The expected output is every line of the data exactly as shown, minus the images.

[Records supplied]

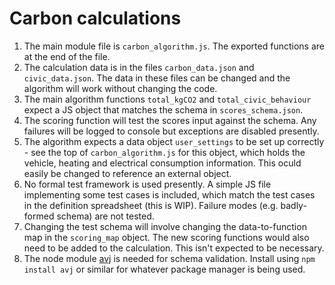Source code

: # Carbon calculations
1. The main module file is `carbon_algorithm.js`. The exported functions are at the end of the file.
2. The calculation data is in the files `carbon_data.json` and `civic_data.json`. The data in these files can be changed and the algorithm will work without changing the code.
3. The main algorithm functions `total_kgCO2` and `total_civic_behaviour` expect a JS object that matches the schema in `scores_schema.json`.
4. The scoring function will test the scores input against the schema. Any failures will be logged to console but exceptions are disabled presently.
5. The algorithm expects a data object `user_settings` to be set up correctly - see the top of `carbon_algorithm.js` for this object, which holds the vehicle, heating and electrical consumption information. This oculd easily be changed to reference an external object.
6. No formal test framework is used presently. A simple JS file implementing some test cases is included, which match the test cases in the definition spreadsheet (this is WIP). Failure modes (e.g. badly-formed schema) are not tested.
7. Changing the test schema will involve changing the data-to-function map in the `scoring_map` object. The new scoring functions would also need to be added to the calculation. This isn't expected to be necessary.
8. The node module [avj](https://ajv.js.org/) is needed for schema validation. Install using `npm install avj` or similar for whatever package manager is being used.
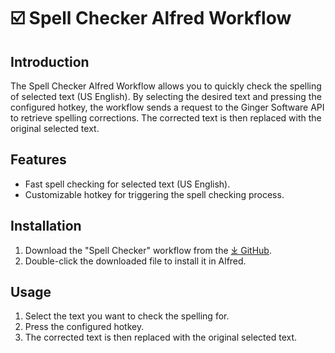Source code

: # ☑️ Spell Checker Alfred Workflow

## Introduction

The Spell Checker Alfred Workflow allows you to quickly check the spelling of selected text (US English). By selecting the desired text and pressing the configured hotkey, the workflow sends a request to the Ginger Software API to retrieve spelling corrections. The corrected text is then replaced with the original selected text.

## Features

- Fast spell checking for selected text (US English).
- Customizable hotkey for triggering the spell checking process.

## Installation

1. Download the "Spell Checker" workflow from the [⤓ GitHub]().
2. Double-click the downloaded file to install it in Alfred.

## Usage

1. Select the text you want to check the spelling for.
2. Press the configured hotkey.
3. The corrected text is then replaced with the original selected text.
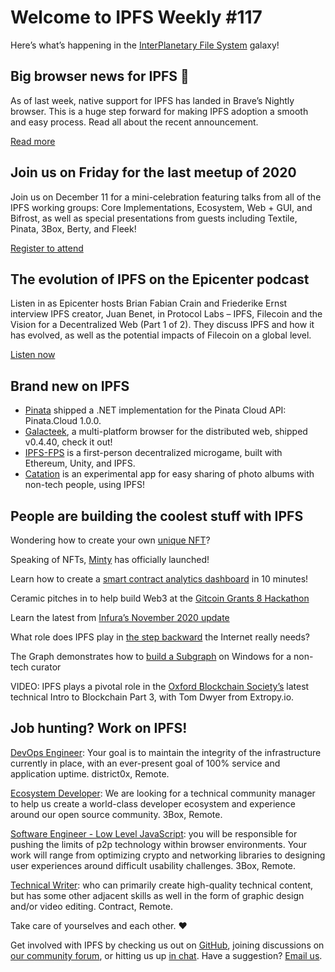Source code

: # Welcome to IPFS Weekly #117

Here’s what’s happening in the [InterPlanetary File System](https://ipfs.io/) galaxy!

## Big browser news for IPFS 🙌
As of last week, native support for IPFS has landed in Brave’s Nightly browser. This is a huge step forward for making IPFS adoption a smooth and easy process. Read all about the recent announcement. 

[Read more](https://www.reddit.com/r/BATProject/comments/k5izey/ipfs_support_lands_in_brave_browser_on_the/)

## Join us on Friday for the last meetup of 2020
Join us on December 11 for a mini-celebration featuring talks from all of the IPFS working groups: Core Implementations, Ecosystem, Web + GUI, and Bifrost, as well as special presentations from guests including Textile, Pinata, 3Box, Berty, and Fleek!

[Register to attend](https://www.meetup.com/San-Francisco-IPFS/events/274910985/)

## The evolution of IPFS on the Epicenter podcast
Listen in as Epicenter hosts Brian Fabian Crain and Friederike Ernst interview IPFS creator, Juan Benet, in Protocol Labs – IPFS, Filecoin and the Vision for a Decentralized Web (Part 1 of 2). They discuss IPFS and how it has evolved, as well as the potential impacts of Filecoin on a global level.

[Listen now](https://epicenter.tv/episodes/367)

## Brand new on IPFS
* [Pinata](https://www.nuget.org/packages/Pinata.Client/1.0.0) shipped a .NET implementation for the Pinata Cloud API: Pinata.Cloud 1.0.0.
* [Galacteek](https://github.com/pinnaculum/galacteek/releases/tag/v0.4.40), a multi-platform browser for the distributed web, shipped v0.4.40, check it out!
* [IPFS-FPS](https://ipfs-fps.com/) is a first-person decentralized microgame, built with Ethereum, Unity, and IPFS.
* [Catation](https://github.com/wpengine/hackathon-catation) is an experimental app for easy sharing of photo albums with non-tech people, using IPFS!

## People are building the coolest stuff with IPFS
Wondering how to create your own [unique NFT](https://mintable.medium.com/how-to-create-your-own-unique-nft-6057a09500ea)?

Speaking of NFTs, [Minty](https://keychain.medium.com/announcing-minty-28f1f57a04d9) has officially launched!

Learn how to create a [smart contract analytics dashboard](https://medium.com/coinmonks/how-to-create-a-smart-contract-analytics-dashboard-in-10mins-227d96c382f4) in 10 minutes! 

Ceramic pitches in to help build Web3 at the [Gitcoin Grants 8 Hackathon](https://blog.ceramic.network/help-build-web3-at-the-gitcoin-grants-8-hackathon/)

Learn the latest from [Infura’s November 2020 update](https://blog.infura.io/infura-november-2020-update/)

What role does IPFS play in [the step backward](https://medium.com/digital-diplomacy/outdated-technology-can-teach-us-about-democracy-a8d887228734) the Internet really needs?

The Graph demonstrates how to [build a Subgraph](https://medium.com/swlh/how-to-build-a-subgraph-on-windows-for-a-non-tech-curator-6641030376bd) on Windows for a non-tech curator

VIDEO: IPFS plays a pivotal role in the [Oxford Blockchain Society’s](https://www.youtube.com/watch?v=KMX7kVtVc2M) latest technical Intro to Blockchain Part 3, with Tom Dwyer from Extropy.io.

## Job hunting? Work on IPFS!
[DevOps Engineer](https://remoteok.io/remote-jobs/100451-remote-devops-engineer-district0x): Your goal is to maintain the integrity of the infrastructure currently in place, with an ever-present goal of 100% service and application uptime. district0x, Remote. 

[Ecosystem Developer](https://jobs.lever.co/3box/ec1093c5-ed31-483c-b1b3-49b07bd0bd2e): We are looking for a technical community manager to help us create a world-class developer ecosystem and experience around our open source community. 3Box, Remote.

[Software Engineer - Low Level JavaScript](https://jobs.lever.co/3box/95b18be5-f42b-4fe2-a51c-1908612f29c0): you will be responsible for pushing the limits of p2p technology within browser environments. Your work will range from optimizing crypto and networking libraries to designing user experiences around difficult usability challenges. 3Box, Remote.

[Technical Writer](https://authenticjobs.com/job/3006/textile-devops-or-sre/): who can primarily create high-quality technical content, but has some other adjacent skills as well in the form of graphic design and/or video editing. Contract, Remote.


Take care of yourselves and each other. ❤️

Get involved with IPFS by checking us out on [GitHub](https://github.com/ipfs), joining discussions on [our community forum](https://discuss.ipfs.io/), or hitting us up [in chat](https://riot.im/app/#/room/#ipfs:matrix.org). Have a suggestion? [Email us](mailto:newsletter@ipfs.io).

[/Records supplied]

◆ Answer box:
Source code

: # Carbon calculations
1. The main module file is `carbon_algorithm.js`. The exported functions are at the end of the file.
2. The calculation data is in the files `carbon_data.json` and `civic_data.json`. The data in these files can be changed and the algorithm will work without changing the code.
3. The main algorithm functions `total_kgCO2` and `total_civic_behaviour` expect a JS object that matches the schema in `scores_schema.json`.
4. The scoring function will test the scores input against the schema. Any failures will be logged to console but exceptions are disabled presently.
5. The algorithm expects a data object `user_settings` to be set up correctly - see the top of `carbon_algorithm.js` for this object, which holds the vehicle, heating and electrical consumption information. This oculd easily be changed to reference an external object.
6. No formal test framework is used presently. A simple JS file implementing some test cases is included, which match the test cases in the definition spreadsheet (this is WIP). Failure modes (e.g. badly-formed schema) are not tested.
7. Changing the test schema will involve changing the data-to-function map in the `scoring_map` object. The new scoring functions would also need to be added to the calculation. This isn't expected to be necessary.
8. The node module [avj](https://ajv.js.org/) is needed for schema validation. Install using `npm install avj` or similar for whatever package manager is being used.
Source code

: # ☑️ Spell Checker Alfred Workflow

## Introduction

The Spell Checker Alfred Workflow allows you to quickly check the spelling of selected text (US English). By selecting the desired text and pressing the configured hotkey, the workflow sends a request to the Ginger Software API to retrieve spelling corrections. The corrected text is then replaced with the original selected text.

## Features

- Fast spell checking for selected text (US English).
- Customizable hotkey for triggering the spell checking process.

## Installation

1. Download the "Spell Checker" workflow from the [⤓ GitHub]().
2. Double-click the downloaded file to install it in Alfred.

## Usage

1. Select the text you want to check the spelling for.
2. Press the configured hotkey.
3. The corrected text is then replaced with the original selected text.
Source code

: # Welcome to IPFS Weekly #117

Here’s what’s happening in the [InterPlanetary File System](https://ipfs.io/) galaxy!

## Big browser news for IPFS 🙌
As of last week, native support for IPFS has landed in Brave’s Nightly browser. This is a huge step forward for making IPFS adoption a smooth and easy process. Read all about the recent announcement. 

[Read more](https://www.reddit.com/r/BATProject/comments/k5izey/ipfs_support_lands_in_brave_browser_on_the/)

## Join us on Friday for the last meetup of 2020
Join us on December 11 for a mini-celebration featuring talks from all of the IPFS working groups: Core Implementations, Ecosystem, Web + GUI, and Bifrost, as well as special presentations from guests including Textile, Pinata, 3Box, Berty, and Fleek!

[Register to attend](https://www.meetup.com/San-Francisco-IPFS/events/274910985/)

## The evolution of IPFS on the Epicenter podcast
Listen in as Epicenter hosts Brian Fabian Crain and Friederike Ernst interview IPFS creator, Juan Benet, in Protocol Labs – IPFS, Filecoin and the Vision for a Decentralized Web (Part 1 of 2). They discuss IPFS and how it has evolved, as well as the potential impacts of Filecoin on a global level.

[Listen now](https://epicenter.tv/episodes/367)

## Brand new on IPFS
* [Pinata](https://www.nuget.org/packages/Pinata.Client/1.0.0) shipped a .NET implementation for the Pinata Cloud API: Pinata.Cloud 1.0.0.
* [Galacteek](https://github.com/pinnaculum/galacteek/releases/tag/v0.4.40), a multi-platform browser for the distributed web, shipped v0.4.40, check it out!
* [IPFS-FPS](https://ipfs-fps.com/) is a first-person decentralized microgame, built with Ethereum, Unity, and IPFS.
* [Catation](https://github.com/wpengine/hackathon-catation) is an experimental app for easy sharing of photo albums with non-tech people, using IPFS!

## People are building the coolest stuff with IPFS
Wondering how to create your own [unique NFT](https://mintable.medium.com/how-to-create-your-own-unique-nft-6057a09500ea)?

Speaking of NFTs, [Minty](https://keychain.medium.com/announcing-minty-28f1f57a04d9) has officially launched!

Learn how to create a [smart contract analytics dashboard](https://medium.com/coinmonks/how-to-create-a-smart-contract-analytics-dashboard-in-10mins-227d96c382f4) in 10 minutes! 

Ceramic pitches in to help build Web3 at the [Gitcoin Grants 8 Hackathon](https://blog.ceramic.network/help-build-web3-at-the-gitcoin-grants-8-hackathon/)

Learn the latest from [Infura’s November 2020 update](https://blog.infura.io/infura-november-2020-update/)

What role does IPFS play in [the step backward](https://medium.com/digital-diplomacy/outdated-technology-can-teach-us-about-democracy-a8d887228734) the Internet really needs?

The Graph demonstrates how to [build a Subgraph](https://medium.com/swlh/how-to-build-a-subgraph-on-windows-for-a-non-tech-curator-6641030376bd) on Windows for a non-tech curator

VIDEO: IPFS plays a pivotal role in the [Oxford Blockchain Society’s](https://www.youtube.com/watch?v=KMX7kVtVc2M) latest technical Intro to Blockchain Part 3, with Tom Dwyer from Extropy.io.

## Job hunting? Work on IPFS!
[DevOps Engineer](https://remoteok.io/remote-jobs/100451-remote-devops-engineer-district0x): Your goal is to maintain the integrity of the infrastructure currently in place, with an ever-present goal of 100% service and application uptime. district0x, Remote. 

[Ecosystem Developer](https://jobs.lever.co/3box/ec1093c5-ed31-483c-b1b3-49b07bd0bd2e): We are looking for a technical community manager to help us create a world-class developer ecosystem and experience around our open source community. 3Box, Remote.

[Software Engineer - Low Level JavaScript](https://jobs.lever.co/3box/95b18be5-f42b-4fe2-a51c-1908612f29c0): you will be responsible for pushing the limits of p2p technology within browser environments. Your work will range from optimizing crypto and networking libraries to designing user experiences around difficult usability challenges. 3Box, Remote.

[Technical Writer](https://authenticjobs.com/job/3006/textile-devops-or-sre/): who can primarily create high-quality technical content, but has some other adjacent skills as well in the form of graphic design and/or video editing. Contract, Remote.


Take care of yourselves and each other. ❤️

Get involved with IPFS by checking us out on [GitHub](https://github.com/ipfs), joining discussions on [our community forum](https://discuss.ipfs.io/), or hitting us up [in chat](https://riot.im/app/#/room/#ipfs:matrix.org). Have a suggestion? [Email us](mailto:newsletter@ipfs.io).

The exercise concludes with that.